Peter Loewen is a professor in the Department of Political Science and the Munk School of Global Affairs and Public Policy at the University of Toronto. Ludovic Rheault is assistant professor in the Department of Political Science and the Munk School of Global Affairs and Public Policy at the University of Toronto.
As initiatives like Bell’s Let’s Talk Day work to move mental illness out of the shadows, there is increasing understanding that mental health should receive the same support and coverage as physical health. Nonetheless, there is still a substantial stigma attached to mental-health challenges, enough that individuals often conceal their struggles, avoid treatment and suffer in silence – in part because they anticipate punishment from their peers.
This is not surprising. We apply our judgments unevenly. We are willing to extend compassion to those we know, while often denying it to those who are distant from us. The compassion we extend to family members often does not reach colleagues or acquaintances.
Politics provides an interesting test case for our compassion towards those with mental-health struggles.
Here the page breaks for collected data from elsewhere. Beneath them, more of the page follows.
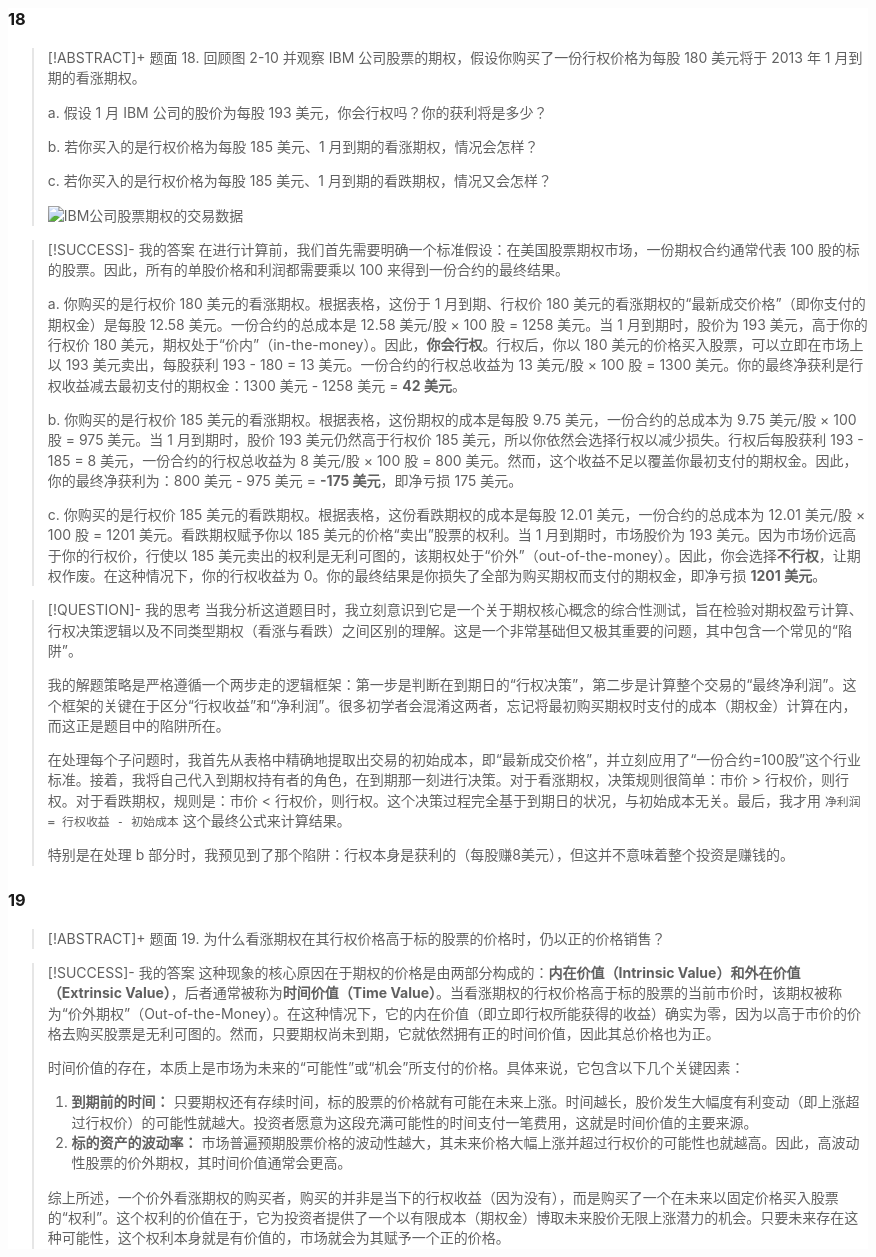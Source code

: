 ### 18


> [!ABSTRACT]+ 题面
> 18. 回顾图 2-10 并观察 IBM 公司股票的期权，假设你购买了一份行权价格为每股 180 美元将于 2013 年 1 月到期的看涨期权。
>
> a. 假设 1 月 IBM 公司的股价为每股 193 美元，你会行权吗？你的获利将是多少？
>
> b. 若你买入的是行权价格为每股 185 美元、1 月到期的看涨期权，情况会怎样？
>
> c. 若你买入的是行权价格为每股 185 美元、1 月到期的看跌期权，情况又会怎样？
>
> <img src="https://free.picui.cn/free/2025/10/04/68e0caca08507.png" alt="IBM公司股票期权的交易数据" title="IBM公司股票期权的交易数据" />

> [!SUCCESS]- 我的答案
> 在进行计算前，我们首先需要明确一个标准假设：在美国股票期权市场，一份期权合约通常代表 100 股的标的股票。因此，所有的单股价格和利润都需要乘以 100 来得到一份合约的最终结果。
>
> a. 你购买的是行权价 180 美元的看涨期权。根据表格，这份于 1 月到期、行权价 180 美元的看涨期权的“最新成交价格”（即你支付的期权金）是每股 12.58 美元。一份合约的总成本是 12.58 美元/股 × 100 股 = 1258 美元。当 1 月到期时，股价为 193 美元，高于你的行权价 180 美元，期权处于“价内”（in-the-money）。因此，**你会行权**。行权后，你以 180 美元的价格买入股票，可以立即在市场上以 193 美元卖出，每股获利 193 - 180 = 13 美元。一份合约的行权总收益为 13 美元/股 × 100 股 = 1300 美元。你的最终净获利是行权收益减去最初支付的期权金：1300 美元 - 1258 美元 = **42 美元**。
>
> b. 你购买的是行权价 185 美元的看涨期权。根据表格，这份期权的成本是每股 9.75 美元，一份合约的总成本为 9.75 美元/股 × 100 股 = 975 美元。当 1 月到期时，股价 193 美元仍然高于行权价 185 美元，所以你依然会选择行权以减少损失。行权后每股获利 193 - 185 = 8 美元，一份合约的行权总收益为 8 美元/股 × 100 股 = 800 美元。然而，这个收益不足以覆盖你最初支付的期权金。因此，你的最终净获利为：800 美元 - 975 美元 = **-175 美元**，即净亏损 175 美元。
>
> c. 你购买的是行权价 185 美元的看跌期权。根据表格，这份看跌期权的成本是每股 12.01 美元，一份合约的总成本为 12.01 美元/股 × 100 股 = 1201 美元。看跌期权赋予你以 185 美元的价格“卖出”股票的权利。当 1 月到期时，市场股价为 193 美元。因为市场价远高于你的行权价，行使以 185 美元卖出的权利是无利可图的，该期权处于“价外”（out-of-the-money）。因此，你会选择**不行权**，让期权作废。在这种情况下，你的行权收益为 0。你的最终结果是你损失了全部为购买期权而支付的期权金，即净亏损 **1201 美元**。

> [!QUESTION]- 我的思考
> 当我分析这道题目时，我立刻意识到它是一个关于期权核心概念的综合性测试，旨在检验对期权盈亏计算、行权决策逻辑以及不同类型期权（看涨与看跌）之间区别的理解。这是一个非常基础但又极其重要的问题，其中包含一个常见的“陷阱”。
>
> 我的解题策略是严格遵循一个两步走的逻辑框架：第一步是判断在到期日的“行权决策”，第二步是计算整个交易的“最终净利润”。这个框架的关键在于区分“行权收益”和“净利润”。很多初学者会混淆这两者，忘记将最初购买期权时支付的成本（期权金）计算在内，而这正是题目中的陷阱所在。
>
> 在处理每个子问题时，我首先从表格中精确地提取出交易的初始成本，即“最新成交价格”，并立刻应用了“一份合约=100股”这个行业标准。接着，我将自己代入到期权持有者的角色，在到期那一刻进行决策。对于看涨期权，决策规则很简单：市价 > 行权价，则行权。对于看跌期权，规则是：市价 < 行权价，则行权。这个决策过程完全基于到期日的状况，与初始成本无关。最后，我才用 `净利润 = 行权收益 - 初始成本` 这个最终公式来计算结果。
>
> 特别是在处理 b 部分时，我预见到了那个陷阱：行权本身是获利的（每股赚8美元），但这并不意味着整个投资是赚钱的。

### 19

> [!ABSTRACT]+ 题面
> 19. 为什么看涨期权在其行权价格高于标的股票的价格时，仍以正的价格销售？

> [!SUCCESS]- 我的答案
> 这种现象的核心原因在于期权的价格是由两部分构成的：**内在价值（Intrinsic Value）**和**外在价值（Extrinsic Value）**，后者通常被称为**时间价值（Time Value）**。当看涨期权的行权价格高于标的股票的当前市价时，该期权被称为“价外期权”（Out-of-the-Money）。在这种情况下，它的内在价值（即立即行权所能获得的收益）确实为零，因为以高于市价的价格去购买股票是无利可图的。然而，只要期权尚未到期，它就依然拥有正的时间价值，因此其总价格也为正。
>
> 时间价值的存在，本质上是市场为未来的“可能性”或“机会”所支付的价格。具体来说，它包含以下几个关键因素：
>
> 1.  **到期前的时间：** 只要期权还有存续时间，标的股票的价格就有可能在未来上涨。时间越长，股价发生大幅度有利变动（即上涨超过行权价）的可能性就越大。投资者愿意为这段充满可能性的时间支付一笔费用，这就是时间价值的主要来源。
> 2.  **标的资产的波动率：** 市场普遍预期股票价格的波动性越大，其未来价格大幅上涨并超过行权价的可能性也就越高。因此，高波动性股票的价外期权，其时间价值通常会更高。
>
> 综上所述，一个价外看涨期权的购买者，购买的并非是当下的行权收益（因为没有），而是购买了一个在未来以固定价格买入股票的“权利”。这个权利的价值在于，它为投资者提供了一个以有限成本（期权金）博取未来股价无限上涨潜力的机会。只要未来存在这种可能性，这个权利本身就是有价值的，市场就会为其赋予一个正的价格。
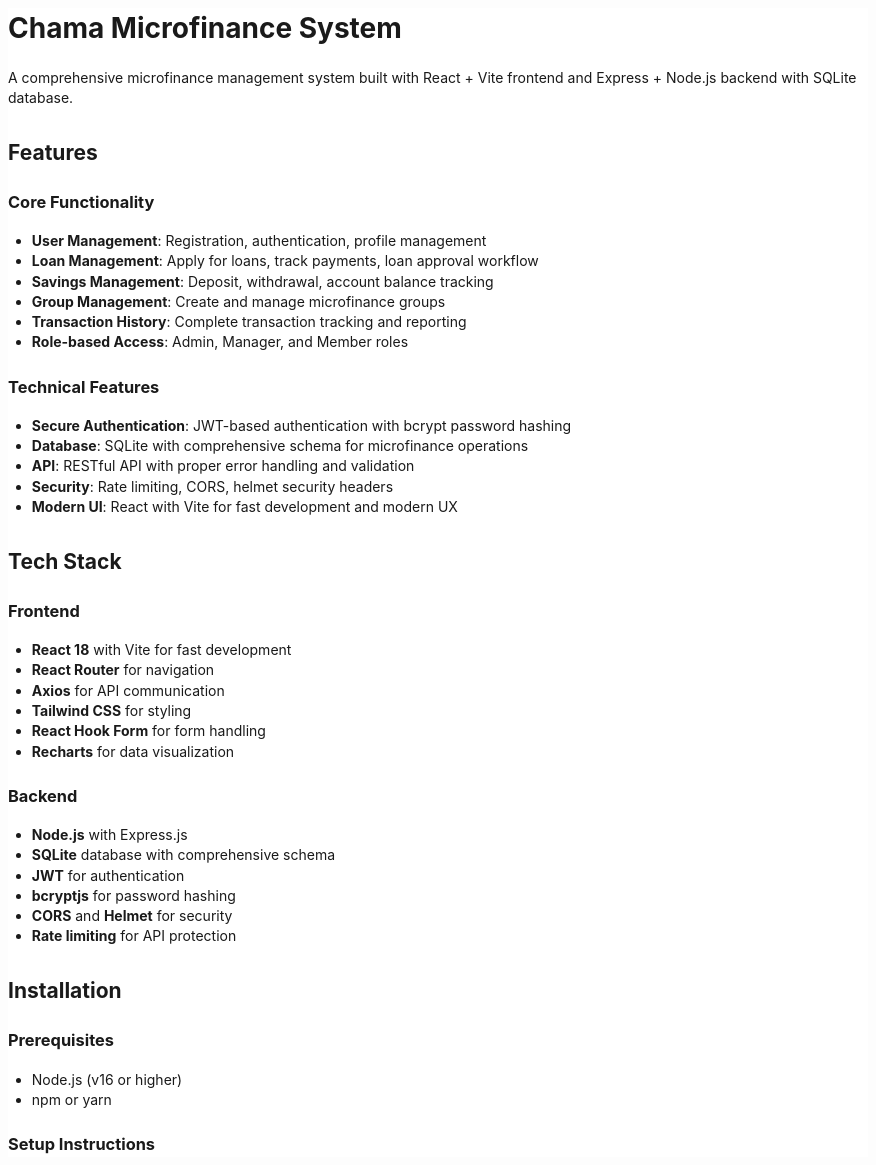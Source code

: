 # Chama Microfinance System

A comprehensive microfinance management system built with React + Vite frontend and Express + Node.js backend with SQLite database.

## Features

### Core Functionality
- **User Management**: Registration, authentication, profile management
- **Loan Management**: Apply for loans, track payments, loan approval workflow
- **Savings Management**: Deposit, withdrawal, account balance tracking
- **Group Management**: Create and manage microfinance groups
- **Transaction History**: Complete transaction tracking and reporting
- **Role-based Access**: Admin, Manager, and Member roles

### Technical Features
- **Secure Authentication**: JWT-based authentication with bcrypt password hashing
- **Database**: SQLite with comprehensive schema for microfinance operations
- **API**: RESTful API with proper error handling and validation
- **Security**: Rate limiting, CORS, helmet security headers
- **Modern UI**: React with Vite for fast development and modern UX

## Tech Stack

### Frontend
- **React 18** with Vite for fast development
- **React Router** for navigation
- **Axios** for API communication
- **Tailwind CSS** for styling
- **React Hook Form** for form handling
- **Recharts** for data visualization

### Backend
- **Node.js** with Express.js
- **SQLite** database with comprehensive schema
- **JWT** for authentication
- **bcryptjs** for password hashing
- **CORS** and **Helmet** for security
- **Rate limiting** for API protection

## Installation

### Prerequisites
- Node.js (v16 or higher)
- npm or yarn

### Setup Instructions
It is a life lived largely in public, and it is one in which public judgments are truly consequential.
Are we ready to accept with compassion that politicians may also suffer from depression?
There are several examples of politicians who dealt with depression. Abraham Lincoln suffered from a “profound melancholy” and, as a young man, he often contemplated suicide. Winston Churchill struggled with his “black dog” throughout his life, and mental illness stalked his father; a daughter died by suicide. There are examples that are closer to home in our own politics, too. But admissions of depression and other forms of mental illness are much less commonly revealed in politicians than the rate of mental illness in the general population would suggest.
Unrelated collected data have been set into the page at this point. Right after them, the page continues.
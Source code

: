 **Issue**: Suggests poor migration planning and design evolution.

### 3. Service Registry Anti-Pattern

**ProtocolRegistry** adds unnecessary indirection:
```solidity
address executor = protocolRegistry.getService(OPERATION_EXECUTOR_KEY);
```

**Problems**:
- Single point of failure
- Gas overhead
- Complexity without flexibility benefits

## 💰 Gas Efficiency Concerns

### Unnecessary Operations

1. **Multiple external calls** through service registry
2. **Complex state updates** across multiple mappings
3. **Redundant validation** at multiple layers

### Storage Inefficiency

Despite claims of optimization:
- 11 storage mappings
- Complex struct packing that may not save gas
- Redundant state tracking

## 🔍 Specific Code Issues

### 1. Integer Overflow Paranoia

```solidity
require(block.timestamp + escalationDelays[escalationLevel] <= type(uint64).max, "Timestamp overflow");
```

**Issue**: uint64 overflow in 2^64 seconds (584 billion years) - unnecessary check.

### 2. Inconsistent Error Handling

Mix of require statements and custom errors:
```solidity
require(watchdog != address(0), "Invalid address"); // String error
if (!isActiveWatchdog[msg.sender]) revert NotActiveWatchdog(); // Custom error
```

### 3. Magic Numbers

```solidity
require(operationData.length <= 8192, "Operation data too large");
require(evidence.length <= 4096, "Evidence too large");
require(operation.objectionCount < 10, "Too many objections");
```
Why are our public leaders seemingly unwilling to share their own struggles with us, when so much of the rest of their lives is put on display?
We measured how much voters in Canada and the United States might punish politicians who have suffered from depression. Broadly speaking, there are two ways to do this. One is to find instances of politicians who in real life have revealed a diagnosis of depression, and then observe their electoral fortunes after this revelation. The problem with this approach is that it does not happen very often, and politicians might reveal this for many strategic reasons, all of which make it tough to cleanly measure the public’s reaction. The other approach, which we took, is to ask participants in a representative sample survey to read short paragraphs about hypothetical politicians and tell us which they would be more likely to support. So we asked citizens to choose between two candidates vying for a seat in the U.S. House of Representatives. One of the candidate profiles includes a past diagnosis of depression, cancer or high blood pressure.
The results were inescapably negative. The candidate who suffers from depression receives nearly 10 per cent fewer votes than the same candidate who suffers instead from a physical ailment. When we asked a similar question among Canadian respondents about candidates for the House of Commons, the penalty for depression was similarly large.
This public sanction does not depend on how much time away from work a politician would have to spend. Our candidate profiles included information about the time taken off from work related to the medical condition. The candidate who has suffered from depression but will miss no work is punished as severely as the candidate with cancer who needs to take off a month per year to maintain their health. When we ask citizens to consider an incumbent candidate with depression or another ailment versus a challenger, we get the same kind of results. Voters are much less likely to vote for a candidate who has been diagnosed with depression, even if it required them to miss comparatively less work. The results in Canada and the United States are essentially the same.
Our data provide some clues as to why voters tend to punish politicians with depression. After they read the profiles, respondents were asked to indicate which candidate they thought was most trustworthy, was most prepared and had the best character. For every characteristic, candidates with depression were rated lower than candidates with a physical ailment. Simply put, voters judge politicians with depression as less suitable for office.
We should want people in public life who are struggling with depression to be able to open up about it. That may help them be better representatives, as they can openly bring to bear their experiences in debate over health policy. Perhaps most importantly, they can act as role models for those in the population also beset by depression. But this requires us first to better understand mental health and to be willing to extend our compassion even further still.